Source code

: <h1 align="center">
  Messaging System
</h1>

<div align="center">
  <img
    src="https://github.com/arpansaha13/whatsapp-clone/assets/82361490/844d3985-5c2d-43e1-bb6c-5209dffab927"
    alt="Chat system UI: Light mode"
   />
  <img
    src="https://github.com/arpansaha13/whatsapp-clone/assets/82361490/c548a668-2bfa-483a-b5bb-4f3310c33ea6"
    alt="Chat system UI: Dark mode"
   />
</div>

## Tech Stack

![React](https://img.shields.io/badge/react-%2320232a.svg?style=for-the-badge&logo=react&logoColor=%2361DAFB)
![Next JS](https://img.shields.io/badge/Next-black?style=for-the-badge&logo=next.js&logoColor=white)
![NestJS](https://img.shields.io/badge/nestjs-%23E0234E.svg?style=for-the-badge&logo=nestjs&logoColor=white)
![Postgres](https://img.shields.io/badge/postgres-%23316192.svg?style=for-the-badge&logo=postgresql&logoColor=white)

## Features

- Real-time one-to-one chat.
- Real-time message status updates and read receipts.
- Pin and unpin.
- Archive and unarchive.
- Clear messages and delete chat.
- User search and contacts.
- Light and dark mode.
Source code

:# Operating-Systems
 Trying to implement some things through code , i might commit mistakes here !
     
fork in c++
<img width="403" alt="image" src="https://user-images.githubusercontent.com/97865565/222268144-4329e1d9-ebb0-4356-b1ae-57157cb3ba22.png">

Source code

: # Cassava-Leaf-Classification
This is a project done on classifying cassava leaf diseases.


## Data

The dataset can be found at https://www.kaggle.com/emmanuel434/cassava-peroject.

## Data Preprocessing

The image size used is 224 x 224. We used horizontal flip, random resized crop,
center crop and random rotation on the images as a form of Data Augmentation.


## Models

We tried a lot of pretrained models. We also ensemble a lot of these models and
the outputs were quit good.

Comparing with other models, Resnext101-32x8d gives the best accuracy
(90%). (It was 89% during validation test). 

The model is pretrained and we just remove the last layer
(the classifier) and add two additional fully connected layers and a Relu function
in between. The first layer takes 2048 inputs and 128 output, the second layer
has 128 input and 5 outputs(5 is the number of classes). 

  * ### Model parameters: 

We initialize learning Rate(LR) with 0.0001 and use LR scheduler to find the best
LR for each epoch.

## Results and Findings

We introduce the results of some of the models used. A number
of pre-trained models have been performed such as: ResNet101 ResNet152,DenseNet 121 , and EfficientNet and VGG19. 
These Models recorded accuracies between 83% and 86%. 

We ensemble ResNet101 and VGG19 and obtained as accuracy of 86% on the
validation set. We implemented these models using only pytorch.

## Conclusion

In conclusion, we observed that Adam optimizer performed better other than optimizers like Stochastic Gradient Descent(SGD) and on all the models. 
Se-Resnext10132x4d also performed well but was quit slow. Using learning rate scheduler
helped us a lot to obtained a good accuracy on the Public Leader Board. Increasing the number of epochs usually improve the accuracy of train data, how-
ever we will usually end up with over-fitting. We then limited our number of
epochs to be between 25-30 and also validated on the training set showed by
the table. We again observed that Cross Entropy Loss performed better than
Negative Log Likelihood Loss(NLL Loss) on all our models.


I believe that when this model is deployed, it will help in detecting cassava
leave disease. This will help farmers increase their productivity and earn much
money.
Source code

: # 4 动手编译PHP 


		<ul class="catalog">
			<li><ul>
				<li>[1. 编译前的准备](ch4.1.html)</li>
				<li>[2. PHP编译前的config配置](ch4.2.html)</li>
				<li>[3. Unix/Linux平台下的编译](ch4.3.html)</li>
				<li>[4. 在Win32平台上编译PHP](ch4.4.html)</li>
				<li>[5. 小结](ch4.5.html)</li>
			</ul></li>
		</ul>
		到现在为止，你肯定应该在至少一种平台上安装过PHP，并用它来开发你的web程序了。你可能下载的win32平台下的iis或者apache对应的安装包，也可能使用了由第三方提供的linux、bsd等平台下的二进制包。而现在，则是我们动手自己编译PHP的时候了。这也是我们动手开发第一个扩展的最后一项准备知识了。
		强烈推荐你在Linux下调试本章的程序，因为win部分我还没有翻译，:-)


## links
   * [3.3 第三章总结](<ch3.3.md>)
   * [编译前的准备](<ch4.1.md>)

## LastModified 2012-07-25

§ **INSTRUCTIONS FOR THE TASK**
Filter on the word "quit": copy each matching line from the entries above.

§ **RESULT**
the outputs were quit good.
Se-Resnext10132x4d also performed well but was quit slow. Using learning rate scheduler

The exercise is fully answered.